Source texts of formatted documents:
((

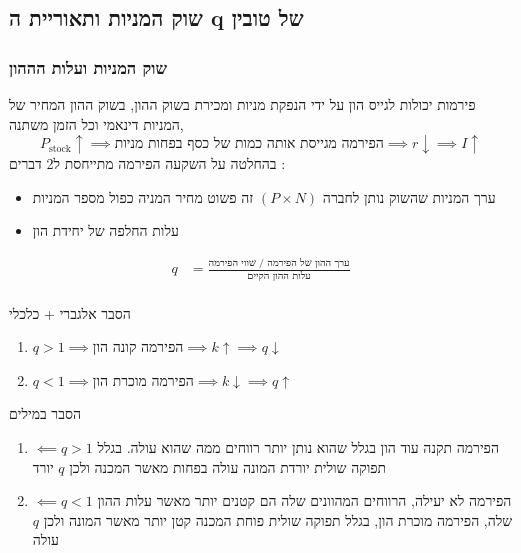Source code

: \documentclass[usenames,dvipsnames]{beamer}
\begin{document}
\begin{RTL}
\section{שוק המניות ותאוריית ה q של טובין}
\begin{frame}[allowframebreaks]
    \frametitle{שוק המניות ועלות הההון}
    פירמות יכולות לגייס הון על ידי הנפקת מניות ומכירת בשוק ההון, בשוק ההון המחיר של המניות דינאמי וכל הזמן משתנה,
    \begin{equation*}
        P_{\text{stock}} \uparrow \implies \text{הפירמה מגייסת אותה כמות של כסף בפחות מניות} \implies r \downarrow \implies I \uparrow
    \end{equation*}
    בהחלטה על השקעה הפירמה מתייחסת ל2 דברים : 
    \begin{itemize}
        \item ערך המניות שהשוק נותן לחברה $\left(P \times N \right)$ זה פשוט מחיר המניה כפול מספר המניות
        \item עלות החלפה של יחידת הון
    \end{itemize}
    \begin{align*}
    q &= \frac{\text{ערך ההון של הפירמה / שווי הפירמה}}{\text{עלות ההון הקיים}}  \\  
    \end{align*}
    \framebreak
    \begin{block}{הסבר אלגברי + כלכלי}
        \begin{enumerate}
            \item $q > 1 \implies \text{הפירמה קונה הון} \implies k \uparrow  \implies q \downarrow$
            \item $q < 1 \implies \text{הפירמה מוכרת הון}  \implies k \downarrow \implies q \uparrow$
        \end{enumerate}

    \end{block}
    \begin{block}{הסבר במילים}
        \begin{enumerate}
            \item $\impliedby q>1$ הפירמה תקנה עוד הון בגלל שהוא נותן יותר רווחים ממה שהוא עולה. בגלל תפוקה שולית יורדת המונה עולה בפחות מאשר המכנה ולכן $q$ יורד
            \item $\impliedby q<1$ הפירמה לא יעילה, הרווחים המהוונים שלה הם קטנים יותר מאשר עלות ההון שלה, הפירמה מוכרת הון, בגלל תפוקה שולית פוחת המכנה קטן יותר מאשר המונה ולכן $q$ עולה 
        \end{enumerate}
    \end{block}
   


\end{frame}
\end{RTL}
\end{document}
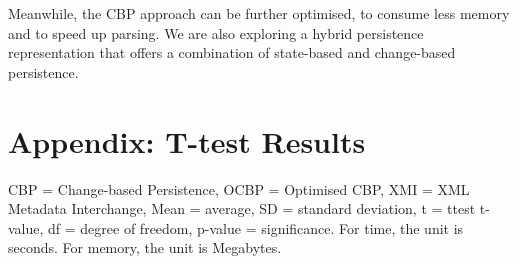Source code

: \documentclass{llncs}
\begin{document}
    Meanwhile, the CBP approach can be further optimised, to consume less memory and to speed up parsing.  We are also exploring a hybrid persistence representation that offers a combination of state-based and change-based persistence. 
    
     
    
    
    \section*{Appendix: T-test Results}
    \label{app:t_test_results}
    CBP = Change-based Persistence, OCBP = Optimised CBP, XMI = XML Metadata Interchange, Mean = average, SD = standard deviation, t = ttest t-value, df = degree of freedom, p-value = significance. For time, the unit is seconds. For memory, the unit is Megabytes.
    
\end{document}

))

• **Exercise**
Which of the lines above include the word "בגלל"? Copy each of them.

• **Answer to this task**
            \item $\impliedby q>1$ הפירמה תקנה עוד הון בגלל שהוא נותן יותר רווחים ממה שהוא עולה. בגלל תפוקה שולית יורדת המונה עולה בפחות מאשר המכנה ולכן $q$ יורד
            \item $\impliedby q<1$ הפירמה לא יעילה, הרווחים המהוונים שלה הם קטנים יותר מאשר עלות ההון שלה, הפירמה מוכרת הון, בגלל תפוקה שולית פוחת המכנה קטן יותר מאשר המונה ולכן $q$ עולה 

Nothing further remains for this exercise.